Stored data:
*** Block opens ***

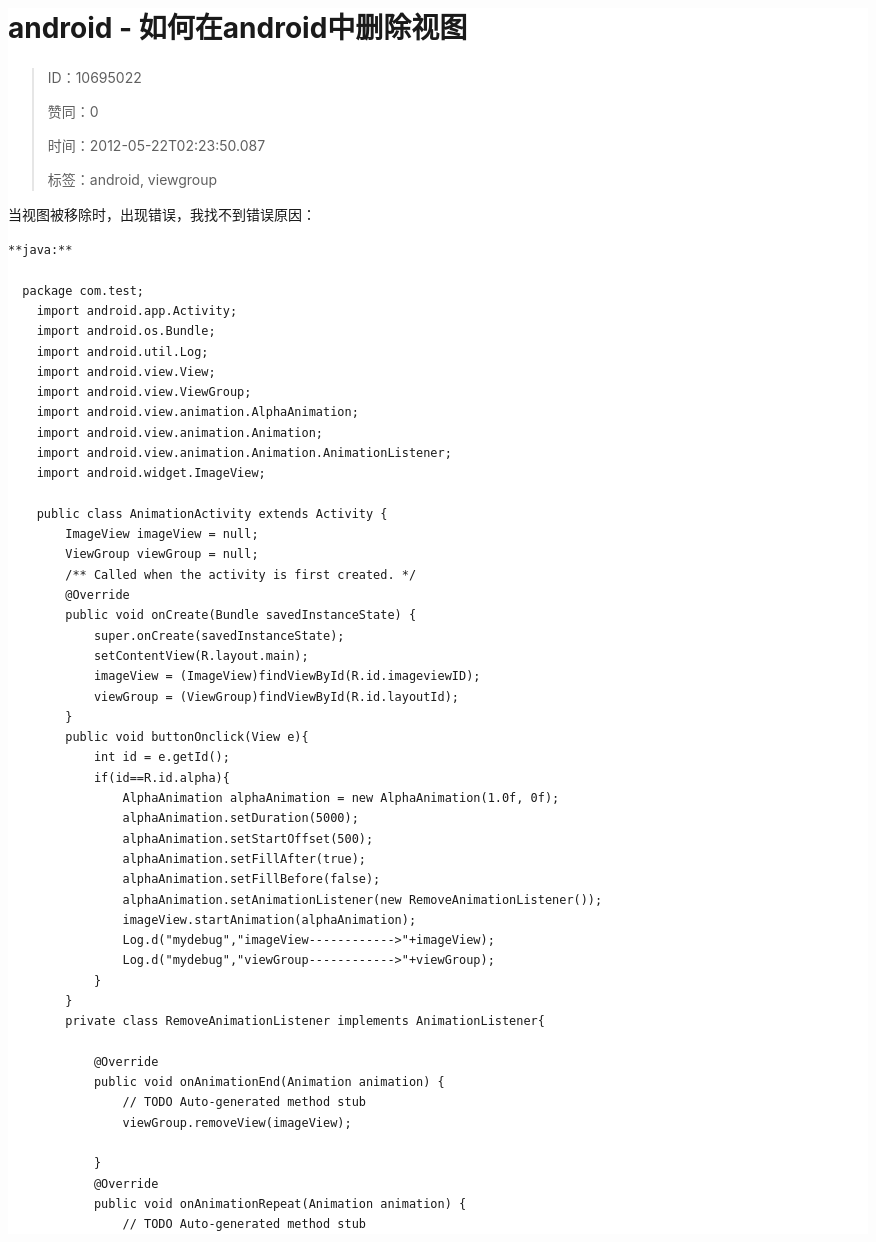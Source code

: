 # android - 如何在android中删除视图

> ID：10695022
> 
> 赞同：0
> 
> 时间：2012-05-22T02:23:50.087
> 
> 标签：android, viewgroup

当视图被移除时，出现错误，我找不到错误原因：</p>

```
**java:**

  package com.test;
    import android.app.Activity;
    import android.os.Bundle;
    import android.util.Log;
    import android.view.View;
    import android.view.ViewGroup;
    import android.view.animation.AlphaAnimation;
    import android.view.animation.Animation;
    import android.view.animation.Animation.AnimationListener;
    import android.widget.ImageView;

    public class AnimationActivity extends Activity {
        ImageView imageView = null;
        ViewGroup viewGroup = null;
        /** Called when the activity is first created. */
        @Override
        public void onCreate(Bundle savedInstanceState) {
            super.onCreate(savedInstanceState);
            setContentView(R.layout.main);
            imageView = (ImageView)findViewById(R.id.imageviewID);
            viewGroup = (ViewGroup)findViewById(R.id.layoutId); 
        }
        public void buttonOnclick(View e){
            int id = e.getId();
            if(id==R.id.alpha){
                AlphaAnimation alphaAnimation = new AlphaAnimation(1.0f, 0f);
                alphaAnimation.setDuration(5000);
                alphaAnimation.setStartOffset(500);
                alphaAnimation.setFillAfter(true);
                alphaAnimation.setFillBefore(false);
                alphaAnimation.setAnimationListener(new RemoveAnimationListener());
                imageView.startAnimation(alphaAnimation);
                Log.d("mydebug","imageView------------>"+imageView);
                Log.d("mydebug","viewGroup------------>"+viewGroup);
            }
        }
        private class RemoveAnimationListener implements AnimationListener{

            @Override
            public void onAnimationEnd(Animation animation) {
                // TODO Auto-generated method stub
                viewGroup.removeView(imageView);

            }
            @Override
            public void onAnimationRepeat(Animation animation) {
                // TODO Auto-generated method stub

```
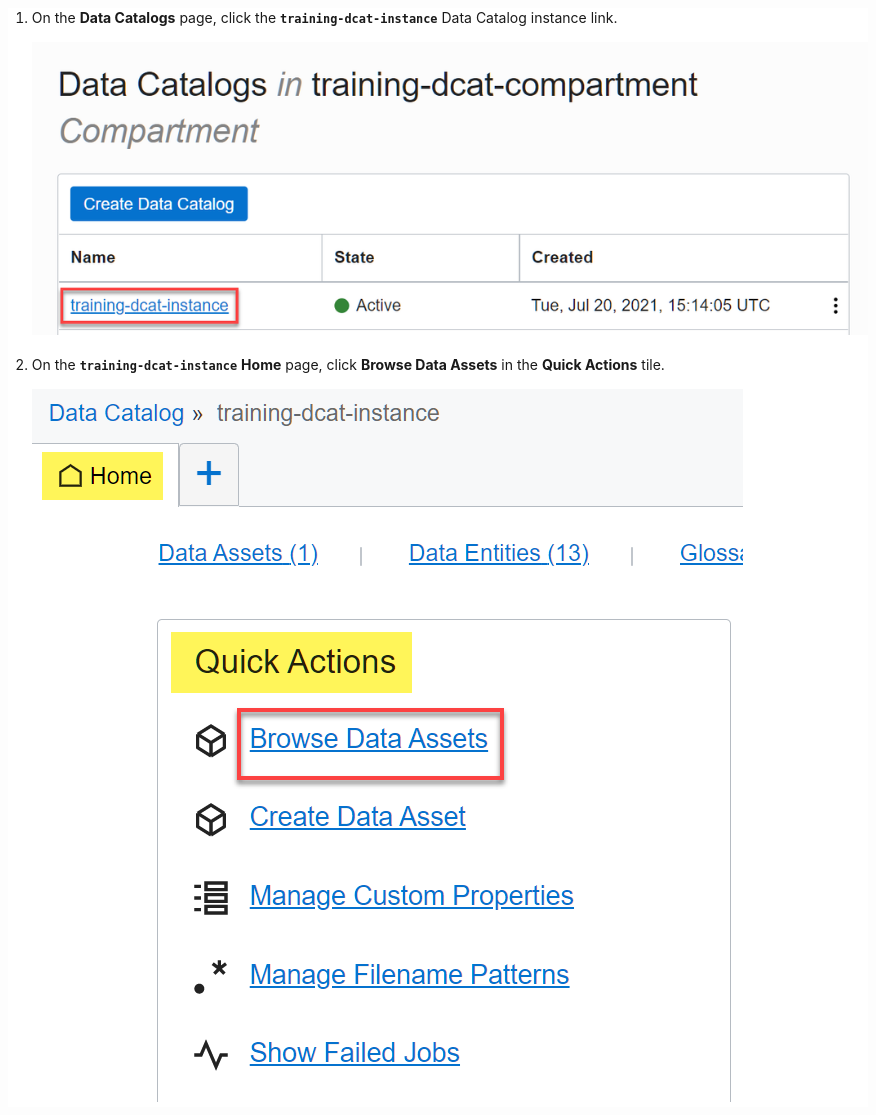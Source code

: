 1. On the **Data Catalogs** page, click the **`training-dcat-instance`** Data Catalog instance link.

    ![](./images/dcat-instance.png " ")

2. On the **`training-dcat-instance`** **Home** page, click **Browse Data Assets** in the **Quick Actions** tile.

    ![](./images/browse-data-assets.png " ")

*** Block closes ***

Some lines above may hold the word "import"; say how many do, giving nothing besides the number.

**YOUR SOLUTION**
9